I feel this overwhelming need to make a good first impression. Consequently, for weeks now I have been changing the template of this blog (I believe the current one is actually the sixth incarnation); I have edited the links and the written material in the margins; and I have been struggling with what to put in this first posting. I’ve put such pressure on this first one, thinking that you might not stop back by again if it wasn’t full of pizzazz. I wanted everything to be pleasing and perfect for everyone who read this.
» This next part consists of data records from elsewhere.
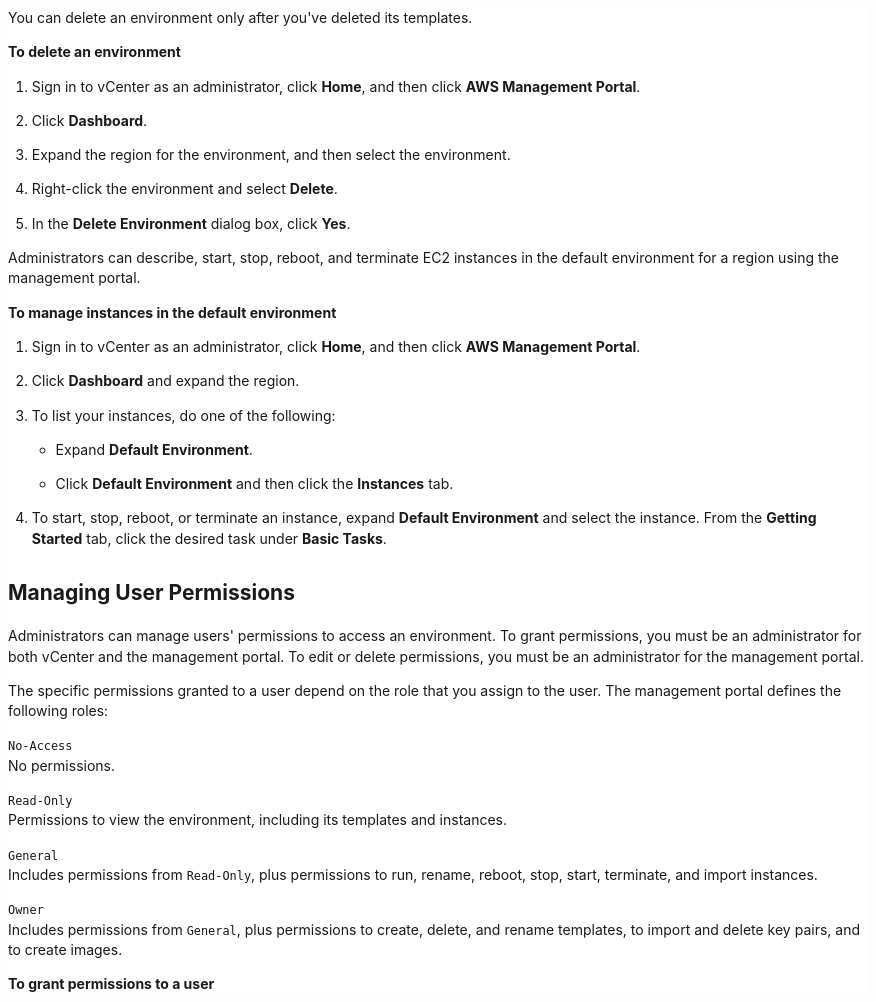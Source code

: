 You can delete an environment only after you've deleted its templates\.

**To delete an environment**

1. Sign in to vCenter as an administrator, click **Home**, and then click **AWS Management Portal**\.

1. Click **Dashboard**\.

1. Expand the region for the environment, and then select the environment\.

1. Right\-click the environment and select **Delete**\.

1. In the **Delete Environment** dialog box, click **Yes**\.

Administrators can describe, start, stop, reboot, and terminate EC2 instances in the default environment for a region using the management portal\.

**To manage instances in the default environment**

1. Sign in to vCenter as an administrator, click **Home**, and then click **AWS Management Portal**\.

1. Click **Dashboard** and expand the region\.

1. To list your instances, do one of the following:

   + Expand **Default Environment**\.

   + Click **Default Environment** and then click the **Instances** tab\.

1. To start, stop, reboot, or terminate an instance, expand **Default Environment** and select the instance\. From the **Getting Started** tab, click the desired task under **Basic Tasks**\.

## Managing User Permissions<a name="manage-permissions"></a>

Administrators can manage users' permissions to access an environment\. To grant permissions, you must be an administrator for both vCenter and the management portal\. To edit or delete permissions, you must be an administrator for the management portal\.

The specific permissions granted to a user depend on the role that you assign to the user\. The management portal defines the following roles:

`No-Access`  
No permissions\.

`Read-Only`  
Permissions to view the environment, including its templates and instances\.

`General`  
Includes permissions from `Read-Only`, plus permissions to run, rename, reboot, stop, start, terminate, and import instances\.

`Owner`  
Includes permissions from `General`, plus permissions to create, delete, and rename templates, to import and delete key pairs, and to create images\.

**To grant permissions to a user**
And then I saw the movie Copying Beethoven, and it was as if the character Beethoven was speaking directly to me: “See, in your work, you’re obsessed with structure, with choosing the correct form. You have to listen to the voice speaking inside of you. I didn’t even really hear it myself until I went deaf.” And to hopefully prevent having to endure deafness, I’ve decided to listen to the voice inside me and actually birth (i.e., transcribe) what it is saying.
And so I started writing this and thinking back to seeing pictures of minute-old babies straight from the womb, and I realized that just-birthed babies really aren’t all that cute. There’s a lot of cleanup and training to be done. But the baby is loved nonetheless. Because of whom he or she is. Not for anything that the child may or may not do in the future.
So, in that same vein, I hope that you will enjoy this blog simply for what it is--reflections from my daily life as I attempt to process what God is teaching me. I know that I need some cleanup of my own and hope that by writing more frequently both my writing and my ability to process life will improve.
Another of my hopes is that what I write will resonate with you on some level and maybe even cause you to ask God questions about what is going on in your life. However, I know that I can’t make you react a certain way, just as a parent can’t make a child act a certain way. Writing has its limitations because all writing is merely words strung together. And my words, in and of themselves, are not magical.
So maybe this is what it is like for parents--birthing a child, trying to do the cleanup but realizing your limitations, doing your best in spite of the limitations, and turning the rest over to God. And so shall I.
I hope you’ll join me during the process. Because who knows, this “baby” might just turn out to be the cutest thing that you’ve ever laid eyes on!